What you are asked to do ▸ Every record below should be retyped exactly, and no picture should appear in the copy.

Listed entries ▸
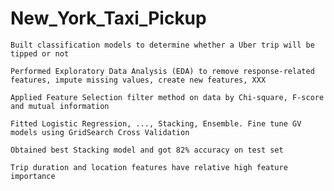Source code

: # New_York_Taxi_Pickup


    Built classification models to determine whether a Uber trip will be tipped or not

    Performed Exploratory Data Analysis (EDA) to remove response-related features, impute missing values, create new features, XXX

    Applied Feature Selection filter method on data by Chi-square, F-score and mutual information

    Fitted Logistic Regression, ..., Stacking, Ensemble. Fine tune GV models using GridSearch Cross Validation

    Obtained best Stacking model and got 82% accuracy on test set

    Trip duration and location features have relative high feature importance
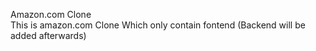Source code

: Amazon.com Clone 
<br>
This is amazon.com Clone Which only contain fontend (Backend will be added afterwards)
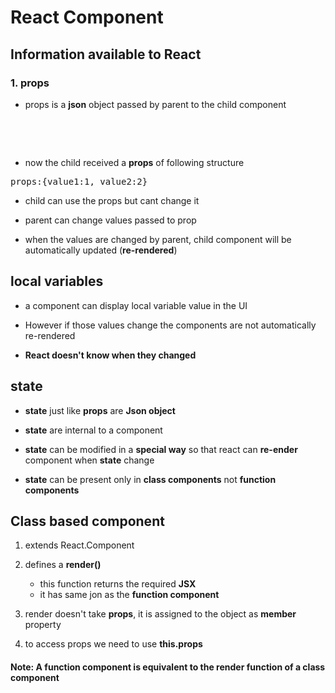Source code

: 

# React Component


## Information available to React


### 1. props

* props is a **json** object passed by parent to the child component

<pre>
    <Parent>
        <Child value={1} value2={2}/>
    </Parent>
</pre>

* now the child received a **props** of following structure

<pre>
props:{value1:1, value2:2}
</pre>

* child can use the props but cant change it

* parent can change values passed to prop

* when the values are changed by parent, child component will be automatically updated (**re-rendered**)



## local variables

* a component can display local variable value in the UI

* However if those values change the components are not automatically re-rendered

* **React doesn't know when they changed**


## state

* **state** just like **props** are **Json object**

* **state** are internal to a component

* **state** can be modified in a **special way** so that react can **re-ender** component when **state** change

* **state** can be present only in **class components** not **function components**

## Class based component

1. extends React.Component<PropType>
2. defines a **render()**
    * this function returns the required **JSX**
    * it has same jon as the **function component**

3. render doesn't take **props**, it is assigned to the object as **member** property

4. to access props we need to use **this.props**

#### Note: A function component is equivalent to the render function of a class component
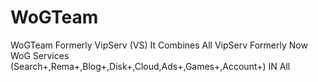 # WoGTeam
WoGTeam Formerly VipServ (VS) It Combines All VipServ Formerly Now WoG Services (Search+,Rema+,Blog+,Disk+,Cloud,Ads+,Games+,Account+) IN All
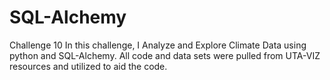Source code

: # SQL-Alchemy
Challenge 10
In this challenge, I Analyze and Explore Climate Data using python and SQL-Alchemy. All code and data sets were pulled from UTA-VIZ resources and utilized to aid the code.
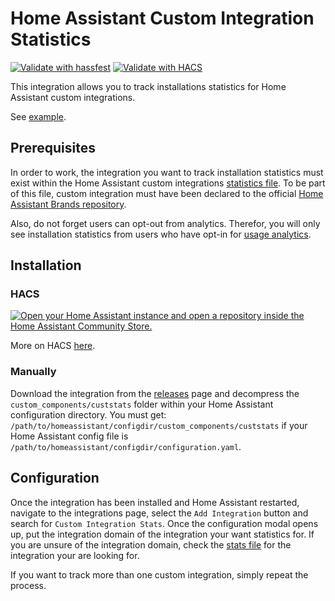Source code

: # Home Assistant Custom Integration Statistics

[![Validate with hassfest](https://github.com/hekmon/ha-custstats/actions/workflows/hassfest.yaml/badge.svg)](https://github.com/hekmon/ha-custstats/actions/workflows/hassfest.yaml)
[![Validate with HACS](https://github.com/hekmon/ha-custstats/actions/workflows/hacs.yml/badge.svg)](https://github.com/hekmon/ha-custstats/actions/workflows/hacs.yml)

This integration allows you to track installations statistics for Home Assistant custom integrations.

See [example](https://raw.githubusercontent.com/hekmon/ha-custstats/v1.0.1/res/rtetempo_example.png).

## Prerequisites

In order to work, the integration you want to track installation statistics must exist within the Home Assistant custom integrations [statistics file](https://analytics.home-assistant.io/custom_integrations.json). To be part of this file, custom integration must have been declared to the official [Home Assistant Brands repository](https://github.com/home-assistant/brands).

Also, do not forget users can opt-out from analytics. Therefor, you will only see installation statistics from users who have opt-in for [usage analytics](https://www.home-assistant.io/integrations/analytics/#usage-analytics).

## Installation

### HACS

[![Open your Home Assistant instance and open a repository inside the Home Assistant Community Store.](https://my.home-assistant.io/badges/hacs_repository.svg)](https://my.home-assistant.io/redirect/hacs_repository/?owner=hekmon&repository=ha-custstats&category=integration)

More on HACS [here](https://hacs.xyz/).

### Manually

Download the integration from the [releases](https://github.com/hekmon/rtetempo/releases) page and decompress the `custom_components/custstats` folder within your Home Assistant configuration directory. You must get: `/path/to/homeassistant/configdir/custom_components/custstats` if your Home Assistant config file is `/path/to/homeassistant/configdir/configuration.yaml`.

## Configuration

Once the integration has been installed and Home Assistant restarted, navigate to the integrations page, select the `Add Integration` button and search for `Custom Integration Stats`. Once the configuration modal opens up, put the integration domain of the integration your want statistics for. If you are unsure of the integration domain, check the [stats file](https://analytics.home-assistant.io/custom_integrations.json) for the integration your are looking for.

If you want to track more than one custom integration, simply repeat the process.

Expected output ▸
Source code

: # New_York_Taxi_Pickup


    Built classification models to determine whether a Uber trip will be tipped or not

    Performed Exploratory Data Analysis (EDA) to remove response-related features, impute missing values, create new features, XXX

    Applied Feature Selection filter method on data by Chi-square, F-score and mutual information

    Fitted Logistic Regression, ..., Stacking, Ensemble. Fine tune GV models using GridSearch Cross Validation

    Obtained best Stacking model and got 82% accuracy on test set

    Trip duration and location features have relative high feature importance
Source code

: Amazon.com Clone 
<br>
This is amazon.com Clone Which only contain fontend (Backend will be added afterwards)
Source code

: 

# React Component


## Information available to React


### 1. props

* props is a **json** object passed by parent to the child component

<pre>
    <Parent>
        <Child value={1} value2={2}/>
    </Parent>
</pre>

* now the child received a **props** of following structure

<pre>
props:{value1:1, value2:2}
</pre>

* child can use the props but cant change it

* parent can change values passed to prop

* when the values are changed by parent, child component will be automatically updated (**re-rendered**)



## local variables

* a component can display local variable value in the UI

* However if those values change the components are not automatically re-rendered

* **React doesn't know when they changed**


## state

* **state** just like **props** are **Json object**

* **state** are internal to a component

* **state** can be modified in a **special way** so that react can **re-ender** component when **state** change

* **state** can be present only in **class components** not **function components**

## Class based component

1. extends React.Component<PropType>
2. defines a **render()**
    * this function returns the required **JSX**
    * it has same jon as the **function component**

3. render doesn't take **props**, it is assigned to the object as **member** property

4. to access props we need to use **this.props**

#### Note: A function component is equivalent to the render function of a class component
 # WoGTeam
WoGTeam Formerly VipServ (VS) It Combines All VipServ Formerly Now WoG Services (Search+,Rema+,Blog+,Disk+,Cloud,Ads+,Games+,Account+) IN All
Source code

: # SQL-Alchemy
Challenge 10
In this challenge, I Analyze and Explore Climate Data using python and SQL-Alchemy. All code and data sets were pulled from UTA-VIZ resources and utilized to aid the code.
Source code

: # Home Assistant Custom Integration Statistics

[![Validate with hassfest](https://github.com/hekmon/ha-custstats/actions/workflows/hassfest.yaml/badge.svg)](https://github.com/hekmon/ha-custstats/actions/workflows/hassfest.yaml)
[![Validate with HACS](https://github.com/hekmon/ha-custstats/actions/workflows/hacs.yml/badge.svg)](https://github.com/hekmon/ha-custstats/actions/workflows/hacs.yml)

This integration allows you to track installations statistics for Home Assistant custom integrations.

See [example](https://raw.githubusercontent.com/hekmon/ha-custstats/v1.0.1/res/rtetempo_example.png).

## Prerequisites

In order to work, the integration you want to track installation statistics must exist within the Home Assistant custom integrations [statistics file](https://analytics.home-assistant.io/custom_integrations.json). To be part of this file, custom integration must have been declared to the official [Home Assistant Brands repository](https://github.com/home-assistant/brands).

Also, do not forget users can opt-out from analytics. Therefor, you will only see installation statistics from users who have opt-in for [usage analytics](https://www.home-assistant.io/integrations/analytics/#usage-analytics).

## Installation

### HACS

[![Open your Home Assistant instance and open a repository inside the Home Assistant Community Store.](https://my.home-assistant.io/badges/hacs_repository.svg)](https://my.home-assistant.io/redirect/hacs_repository/?owner=hekmon&repository=ha-custstats&category=integration)

More on HACS [here](https://hacs.xyz/).

### Manually

Download the integration from the [releases](https://github.com/hekmon/rtetempo/releases) page and decompress the `custom_components/custstats` folder within your Home Assistant configuration directory. You must get: `/path/to/homeassistant/configdir/custom_components/custstats` if your Home Assistant config file is `/path/to/homeassistant/configdir/configuration.yaml`.

## Configuration

Once the integration has been installed and Home Assistant restarted, navigate to the integrations page, select the `Add Integration` button and search for `Custom Integration Stats`. Once the configuration modal opens up, put the integration domain of the integration your want statistics for. If you are unsure of the integration domain, check the [stats file](https://analytics.home-assistant.io/custom_integrations.json) for the integration your are looking for.

If you want to track more than one custom integration, simply repeat the process.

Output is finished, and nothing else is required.